(Assignment) Where does the string "sigma" appear in the listing below? Copy every line where it does.

──────── Task material

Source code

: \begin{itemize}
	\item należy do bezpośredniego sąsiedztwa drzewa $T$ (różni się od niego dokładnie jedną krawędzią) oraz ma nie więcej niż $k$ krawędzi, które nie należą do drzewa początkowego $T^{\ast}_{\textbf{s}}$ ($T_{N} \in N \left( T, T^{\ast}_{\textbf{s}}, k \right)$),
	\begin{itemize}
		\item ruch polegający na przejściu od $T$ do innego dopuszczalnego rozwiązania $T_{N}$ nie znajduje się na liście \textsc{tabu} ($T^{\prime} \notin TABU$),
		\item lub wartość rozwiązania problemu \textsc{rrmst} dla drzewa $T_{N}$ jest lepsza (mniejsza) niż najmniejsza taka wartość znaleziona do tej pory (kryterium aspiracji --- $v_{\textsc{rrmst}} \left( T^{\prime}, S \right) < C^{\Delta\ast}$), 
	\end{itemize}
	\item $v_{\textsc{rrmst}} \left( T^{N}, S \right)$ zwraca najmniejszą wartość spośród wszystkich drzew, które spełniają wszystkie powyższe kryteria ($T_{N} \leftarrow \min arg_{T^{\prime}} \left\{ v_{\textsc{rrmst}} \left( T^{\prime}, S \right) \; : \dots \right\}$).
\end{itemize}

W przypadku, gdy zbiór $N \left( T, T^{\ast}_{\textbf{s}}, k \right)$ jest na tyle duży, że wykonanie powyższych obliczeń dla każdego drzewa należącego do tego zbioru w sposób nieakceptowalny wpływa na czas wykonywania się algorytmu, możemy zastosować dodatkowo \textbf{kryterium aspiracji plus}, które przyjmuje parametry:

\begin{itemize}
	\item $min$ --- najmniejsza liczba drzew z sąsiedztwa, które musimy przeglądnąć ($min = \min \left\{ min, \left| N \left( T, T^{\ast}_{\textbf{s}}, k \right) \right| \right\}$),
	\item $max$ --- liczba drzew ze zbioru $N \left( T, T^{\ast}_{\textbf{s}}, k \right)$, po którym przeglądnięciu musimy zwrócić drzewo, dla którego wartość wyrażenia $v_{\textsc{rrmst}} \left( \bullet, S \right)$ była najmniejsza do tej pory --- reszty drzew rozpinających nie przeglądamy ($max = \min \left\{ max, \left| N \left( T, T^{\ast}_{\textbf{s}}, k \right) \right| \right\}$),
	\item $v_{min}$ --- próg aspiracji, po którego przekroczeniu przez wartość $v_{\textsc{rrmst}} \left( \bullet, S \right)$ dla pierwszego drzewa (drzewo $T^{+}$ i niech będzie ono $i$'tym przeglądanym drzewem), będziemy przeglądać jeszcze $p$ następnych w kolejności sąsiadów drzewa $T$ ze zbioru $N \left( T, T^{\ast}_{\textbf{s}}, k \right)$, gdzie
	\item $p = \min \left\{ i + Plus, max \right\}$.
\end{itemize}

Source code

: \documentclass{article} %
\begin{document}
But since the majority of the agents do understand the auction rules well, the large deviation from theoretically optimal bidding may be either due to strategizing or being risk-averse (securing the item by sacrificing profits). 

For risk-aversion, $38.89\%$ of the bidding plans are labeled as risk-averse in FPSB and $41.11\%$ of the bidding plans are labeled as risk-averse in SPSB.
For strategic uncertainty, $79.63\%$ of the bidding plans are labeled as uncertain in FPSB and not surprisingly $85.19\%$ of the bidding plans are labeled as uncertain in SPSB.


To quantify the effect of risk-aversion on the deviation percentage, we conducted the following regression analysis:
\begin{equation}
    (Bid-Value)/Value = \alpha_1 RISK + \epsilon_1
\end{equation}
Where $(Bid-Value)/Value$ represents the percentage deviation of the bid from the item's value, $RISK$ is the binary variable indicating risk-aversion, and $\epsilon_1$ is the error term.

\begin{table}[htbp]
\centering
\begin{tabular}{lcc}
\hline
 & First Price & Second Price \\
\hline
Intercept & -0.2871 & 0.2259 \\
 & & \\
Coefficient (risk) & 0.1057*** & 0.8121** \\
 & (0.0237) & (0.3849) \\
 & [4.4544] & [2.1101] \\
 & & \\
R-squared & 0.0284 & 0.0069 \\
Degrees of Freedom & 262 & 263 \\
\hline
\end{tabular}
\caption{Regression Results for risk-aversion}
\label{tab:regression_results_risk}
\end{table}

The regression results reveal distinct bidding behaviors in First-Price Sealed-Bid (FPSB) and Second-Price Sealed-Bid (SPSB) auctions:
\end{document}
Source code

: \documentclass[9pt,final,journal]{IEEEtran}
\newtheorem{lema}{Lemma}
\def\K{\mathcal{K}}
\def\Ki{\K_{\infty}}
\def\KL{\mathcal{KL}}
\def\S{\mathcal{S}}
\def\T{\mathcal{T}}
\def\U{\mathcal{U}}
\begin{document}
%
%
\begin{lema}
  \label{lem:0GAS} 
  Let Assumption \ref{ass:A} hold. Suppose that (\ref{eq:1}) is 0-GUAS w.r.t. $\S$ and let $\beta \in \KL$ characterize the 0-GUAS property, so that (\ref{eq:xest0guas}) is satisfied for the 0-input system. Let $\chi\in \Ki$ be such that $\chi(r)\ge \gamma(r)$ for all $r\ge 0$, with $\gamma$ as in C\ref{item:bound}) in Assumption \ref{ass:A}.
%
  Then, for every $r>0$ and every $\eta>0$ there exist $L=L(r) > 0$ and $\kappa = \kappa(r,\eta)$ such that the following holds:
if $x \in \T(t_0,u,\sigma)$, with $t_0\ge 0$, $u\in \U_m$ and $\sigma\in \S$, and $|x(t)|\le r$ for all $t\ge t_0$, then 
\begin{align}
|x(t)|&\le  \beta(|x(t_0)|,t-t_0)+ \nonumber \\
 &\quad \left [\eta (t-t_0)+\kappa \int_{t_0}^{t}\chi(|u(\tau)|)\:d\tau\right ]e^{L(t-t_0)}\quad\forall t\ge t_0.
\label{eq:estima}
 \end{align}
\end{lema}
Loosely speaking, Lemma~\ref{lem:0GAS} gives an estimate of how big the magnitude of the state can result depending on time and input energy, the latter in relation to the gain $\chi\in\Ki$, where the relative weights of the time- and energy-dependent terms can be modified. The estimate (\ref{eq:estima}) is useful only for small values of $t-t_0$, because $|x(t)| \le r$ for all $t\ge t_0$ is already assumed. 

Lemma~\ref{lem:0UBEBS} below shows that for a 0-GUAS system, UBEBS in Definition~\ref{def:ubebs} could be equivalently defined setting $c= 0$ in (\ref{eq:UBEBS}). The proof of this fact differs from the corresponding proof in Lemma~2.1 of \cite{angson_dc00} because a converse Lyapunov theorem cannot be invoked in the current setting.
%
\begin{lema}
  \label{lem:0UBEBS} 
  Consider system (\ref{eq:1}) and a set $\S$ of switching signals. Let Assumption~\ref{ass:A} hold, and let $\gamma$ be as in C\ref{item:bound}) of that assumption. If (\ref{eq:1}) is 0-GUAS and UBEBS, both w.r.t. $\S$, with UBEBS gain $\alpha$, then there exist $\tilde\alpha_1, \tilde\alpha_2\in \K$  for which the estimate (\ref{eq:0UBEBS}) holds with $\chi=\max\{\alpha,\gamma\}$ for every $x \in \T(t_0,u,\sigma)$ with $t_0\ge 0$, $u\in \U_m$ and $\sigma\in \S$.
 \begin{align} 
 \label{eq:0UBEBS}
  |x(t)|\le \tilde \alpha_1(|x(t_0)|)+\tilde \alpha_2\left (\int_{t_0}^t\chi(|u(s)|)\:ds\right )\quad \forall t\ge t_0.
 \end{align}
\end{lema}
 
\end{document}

────────────────

(Written solution)
if $x \in \T(t_0,u,\sigma)$, with $t_0\ge 0$, $u\in \U_m$ and $\sigma\in \S$, and $|x(t)|\le r$ for all $t\ge t_0$, then 
  Consider system (\ref{eq:1}) and a set $\S$ of switching signals. Let Assumption~\ref{ass:A} hold, and let $\gamma$ be as in C\ref{item:bound}) of that assumption. If (\ref{eq:1}) is 0-GUAS and UBEBS, both w.r.t. $\S$, with UBEBS gain $\alpha$, then there exist $\tilde\alpha_1, \tilde\alpha_2\in \K$  for which the estimate (\ref{eq:0UBEBS}) holds with $\chi=\max\{\alpha,\gamma\}$ for every $x \in \T(t_0,u,\sigma)$ with $t_0\ge 0$, $u\in \U_m$ and $\sigma\in \S$.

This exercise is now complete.